La microbiota intestinal ejerce un importante efecto sobre la respuesta inmune del humano. La dieta y sus efectos en la microbiota intestinal y en la respuesta inmune se han postulado como posibles explicaciones para el incremento de enfermedades inflamatorias como el asma, así lo refiere Icaza Chávez en su artículo “Microbiota intestinal en la salud y la enfermedad” (2013).
Por su parte Yanbo Liu en su artículo “El eje intestino-pulmón media la patogénesis del asma: Roles de los patrones dietéticos y su impacto en la microbiota intestinal” (2025), hace referencia a un eje intestino-pulmón siendo un mecanismo de señalización bidireccional entre los sistemas pulmonar y gastrointestinal.

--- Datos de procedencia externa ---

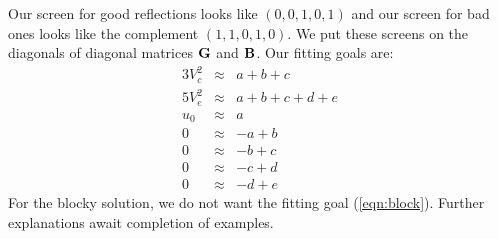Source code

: \par
Our screen for good reflections looks like $(0,0,1,0,1)$
and our screen for bad ones looks like the complement $(1,1,0,1,0)$.
We put these screens on the diagonals of diagonal matrices
$\bold G$ and $\bold B$.
Our fitting goals are:
\begin{eqnarray}
3V_c^2 &\approx& a+b+c
\\
5V_e^2 &\approx& a+b+c+d+e
\\
u_0 &\approx& a
\\
0 &\approx& -a+b
\\
0 &\approx& -b+c
\\
0 &\approx& -c+d
\label{eqn:block}
\\
0 &\approx& -d+e
\end{eqnarray}
For the blocky solution, we do not want the fitting goal (\ref{eqn:block}).
Further explanations await completion of examples.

Este eje desempeña papeles críticos en el mantenimiento de la homeostasis y la mediación de la enfermedad pulmonar. Además, los metabolitos generados por el microbioma intestinal, incluidos los ácidos grasos de cadena corta (AGCC) y los ácidos biliares, también participan en el eje intestino-pulmón regulando el equilibrio inmunitario pulmonar. Estudios recientes han informado que la disbiosis puede aumentar la progresión de enfermedades respiratorias, como el asma.
Pero la microbiota intestinal no solo está relacionada con el asma. Amit Kumar en su artículo “Papel del eje intestino-pulmón y enfoques basados en la microbiota en el tratamiento de la tuberculosis” (2025), hace referencia sobre la importancia significativa de la microbiota intestinal y cómo sus metabolitos afectan la inmunidad pulmonar a través del eje intestino-pulmón, en el tratamiento de la enfermedad, ya que influye en la respuesta inmunitaria del organismo huésped, por lo tanto, la función defensiva de la microbiota intestinal contra la tuberculosis es significativa para determinar el resultado de las terapias.
La microbiota intestinal es clave para un buen sistema inmunológico. El Lactobacillus casei Shirota es reconocido como probiótico el cual puede ayudar a estimular el sistema inmune.